Fiz um breve relato em minhas redes sociais e criei a hashtag #privacidadeinviolavel para que todos e todas que ofereceram apoio possam divulgar essa história e informar outras pessoas.
A situação é absurda em muitos sentidos, mas especialmente neste contexto de pandemia, em que as pessoas estão em isolamento social dentro de suas casas. Eu sou portadora de doença crônica e, por orientação médica, devo tomar sol diversas vezes por semana, o que, no momento, só posso fazer de dentro da minha casa.
Para uma mulher, o espaço público é um espaço de perigos, e a nossa vida é pagar eternos pedágios pela nossa existência apenas porque somos mulheres. Mas agora há ainda um perigo extra lá fora, um vírus mortal. Faço o que posso para me prevenir, permaneço em casa, graças ao meu privilégio de poder fazer isso, há meses.
“Até dentro de nossas casas temos que pagar o pedágio de existirmos enquanto mulheres?”
Segui trabalhando, pagando corretamente minhas contas, cumprindo com os deveres de cidadã. Tenho amigos, uma família incrível, um trabalho que amo e uma vida bastante comum, de tarefas e lazer. Não terceirizei a limpeza da minha casa durante esse período de pandemia, evitei o contato com outras pessoas o quanto pude. Mas fui violentada dentro da minha própria casa ao ter minha privacidade invadida por pessoas baixas com vidas vazias, que não se importam em perder tempo para tornar a vida de outras pessoas um inferno. Até dentro de nossas casas temos que pagar o pedágio de existirmos enquanto mulheres?

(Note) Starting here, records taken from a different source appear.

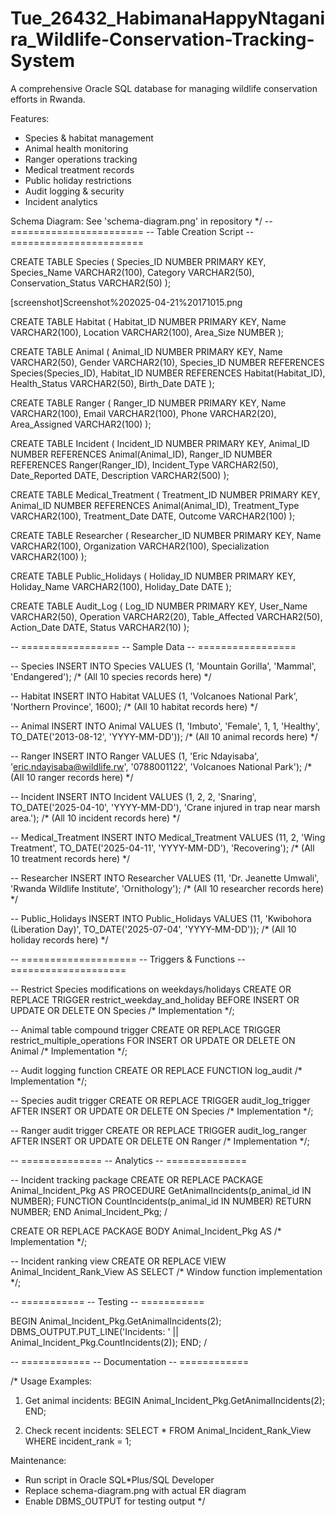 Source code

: # Tue_26432_HabimanaHappyNtaganira_Wildlife-Conservation-Tracking-System


A comprehensive Oracle SQL database for managing wildlife conservation efforts in Rwanda.

Features:
- Species & habitat management
- Animal health monitoring
- Ranger operations tracking
- Medical treatment records
- Public holiday restrictions
- Audit logging & security
- Incident analytics

Schema Diagram: See 'schema-diagram.png' in repository
*/
-- =======================
-- Table Creation Script
-- =======================

CREATE TABLE Species (
    Species_ID NUMBER PRIMARY KEY,
    Species_Name VARCHAR2(100),
    Category VARCHAR2(50),
    Conservation_Status VARCHAR2(50)
);

[screenshot]Screenshot%202025-04-21%20171015.png

CREATE TABLE Habitat (
    Habitat_ID NUMBER PRIMARY KEY,
    Name VARCHAR2(100),
    Location VARCHAR2(100),
    Area_Size NUMBER
);

CREATE TABLE Animal (
    Animal_ID NUMBER PRIMARY KEY,
    Name VARCHAR2(50),
    Gender VARCHAR2(10),
    Species_ID NUMBER REFERENCES Species(Species_ID),
    Habitat_ID NUMBER REFERENCES Habitat(Habitat_ID),
    Health_Status VARCHAR2(50),
    Birth_Date DATE
);

CREATE TABLE Ranger (
    Ranger_ID NUMBER PRIMARY KEY,
    Name VARCHAR2(100),
    Email VARCHAR2(100),
    Phone VARCHAR2(20),
    Area_Assigned VARCHAR2(100)
);

CREATE TABLE Incident (
    Incident_ID NUMBER PRIMARY KEY,
    Animal_ID NUMBER REFERENCES Animal(Animal_ID),
    Ranger_ID NUMBER REFERENCES Ranger(Ranger_ID),
    Incident_Type VARCHAR2(50),
    Date_Reported DATE,
    Description VARCHAR2(500)
);

CREATE TABLE Medical_Treatment (
    Treatment_ID NUMBER PRIMARY KEY,
    Animal_ID NUMBER REFERENCES Animal(Animal_ID),
    Treatment_Type VARCHAR2(100),
    Treatment_Date DATE,
    Outcome VARCHAR2(100)
);

CREATE TABLE Researcher (
    Researcher_ID NUMBER PRIMARY KEY,
    Name VARCHAR2(100),
    Organization VARCHAR2(100),
    Specialization VARCHAR2(100)
);

CREATE TABLE Public_Holidays (
    Holiday_ID NUMBER PRIMARY KEY,
    Holiday_Name VARCHAR2(100),
    Holiday_Date DATE
);

CREATE TABLE Audit_Log (
    Log_ID NUMBER PRIMARY KEY,
    User_Name VARCHAR2(50),
    Operation VARCHAR2(20),
    Table_Affected VARCHAR2(50),
    Action_Date DATE,
    Status VARCHAR2(10)
);

-- =================
-- Sample Data
-- =================

-- Species
INSERT INTO Species VALUES (1, 'Mountain Gorilla', 'Mammal', 'Endangered');
/* (All 10 species records here) */

-- Habitat
INSERT INTO Habitat VALUES (1, 'Volcanoes National Park', 'Northern Province', 1600);
/* (All 10 habitat records here) */

-- Animal
INSERT INTO Animal VALUES (1, 'Imbuto', 'Female', 1, 1, 'Healthy', TO_DATE('2013-08-12', 'YYYY-MM-DD'));
/* (All 10 animal records here) */

-- Ranger
INSERT INTO Ranger VALUES (1, 'Eric Ndayisaba', 'eric.ndayisaba@wildlife.rw', '0788001122', 'Volcanoes National Park');
/* (All 10 ranger records here) */

-- Incident
INSERT INTO Incident VALUES (1, 2, 2, 'Snaring', TO_DATE('2025-04-10', 'YYYY-MM-DD'), 'Crane injured in trap near marsh area.');
/* (All 10 incident records here) */

-- Medical_Treatment
INSERT INTO Medical_Treatment VALUES (11, 2, 'Wing Treatment', TO_DATE('2025-04-11', 'YYYY-MM-DD'), 'Recovering');
/* (All 10 treatment records here) */

-- Researcher
INSERT INTO Researcher VALUES (11, 'Dr. Jeanette Umwali', 'Rwanda Wildlife Institute', 'Ornithology');
/* (All 10 researcher records here) */

-- Public_Holidays
INSERT INTO Public_Holidays VALUES (11, 'Kwibohora (Liberation Day)', TO_DATE('2025-07-04', 'YYYY-MM-DD'));
/* (All 10 holiday records here) */

-- ====================
-- Triggers & Functions
-- ====================

-- Restrict Species modifications on weekdays/holidays
CREATE OR REPLACE TRIGGER restrict_weekday_and_holiday
BEFORE INSERT OR UPDATE OR DELETE ON Species /* Implementation */;

-- Animal table compound trigger
CREATE OR REPLACE TRIGGER restrict_multiple_operations
FOR INSERT OR UPDATE OR DELETE ON Animal /* Implementation */;

-- Audit logging function
CREATE OR REPLACE FUNCTION log_audit /* Implementation */;

-- Species audit trigger
CREATE OR REPLACE TRIGGER audit_log_trigger
AFTER INSERT OR UPDATE OR DELETE ON Species /* Implementation */;

-- Ranger audit trigger
CREATE OR REPLACE TRIGGER audit_log_ranger
AFTER INSERT OR UPDATE OR DELETE ON Ranger /* Implementation */;

-- ==============
-- Analytics
-- ==============

-- Incident tracking package
CREATE OR REPLACE PACKAGE Animal_Incident_Pkg AS
  PROCEDURE GetAnimalIncidents(p_animal_id IN NUMBER);
  FUNCTION CountIncidents(p_animal_id IN NUMBER) RETURN NUMBER;
END Animal_Incident_Pkg;
/

CREATE OR REPLACE PACKAGE BODY Animal_Incident_Pkg AS /* Implementation */;

-- Incident ranking view
CREATE OR REPLACE VIEW Animal_Incident_Rank_View AS
SELECT /* Window function implementation */;

-- ===========
-- Testing
-- ===========

BEGIN
  Animal_Incident_Pkg.GetAnimalIncidents(2);
  DBMS_OUTPUT.PUT_LINE('Incidents: ' || Animal_Incident_Pkg.CountIncidents(2));
END;
/

-- ============
-- Documentation
-- ============

/*
Usage Examples:
1. Get animal incidents:
BEGIN
  Animal_Incident_Pkg.GetAnimalIncidents(2);
END;

2. Check recent incidents:
SELECT * FROM Animal_Incident_Rank_View 
WHERE incident_rank = 1;

Maintenance:
- Run script in Oracle SQL*Plus/SQL Developer
- Replace schema-diagram.png with actual ER diagram
- Enable DBMS_OUTPUT for testing output
*/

Desde o que aconteceu, não durmo, tenho pesadelos, não tenho energia ou concentração para trabalhar ou cuidar da minha casa. Estou muito estressada de estar gastando tempo e dinheiro com essa situação, que não foi criada por mim, mas com a qual tenho que lidar se quiser ter algum tipo de justiça.
Compreendo as vítimas que não chegaram até aqui. É um desgaste sem paralelo. Mas é preciso que alguma vez na vida pessoas como essas que me violentaram tenham uma resposta à altura do que fazem. Tenho investido toda a minha energia em fazer tudo que está ao meu alcance para constituir meu processo, primeiramente na esfera criminal e, em seguida, na esfera civil.
Casos como o meu vêm ocorrendo de modo idêntico, com pequenas variações. Vale lembrar da moça que foi exposta quando fazia yoga no Rio de Janeiro e do recente caso extremo de uma personal trainer morta a facadas por uma vizinha que a filmava, em São José do Rio Preto. Daí a importância de informarmos que isso é criminoso e de que há ferramentas jurídicas para respondermos à altura esse tipo de agressão. Não é justo e é ilegal quererem mandar no modo como nos vestimos dentro de nossas casas. A lei nos protege disso. Agora é fazer com que ela seja aplicada e que cada envolvido seja devidamente punido.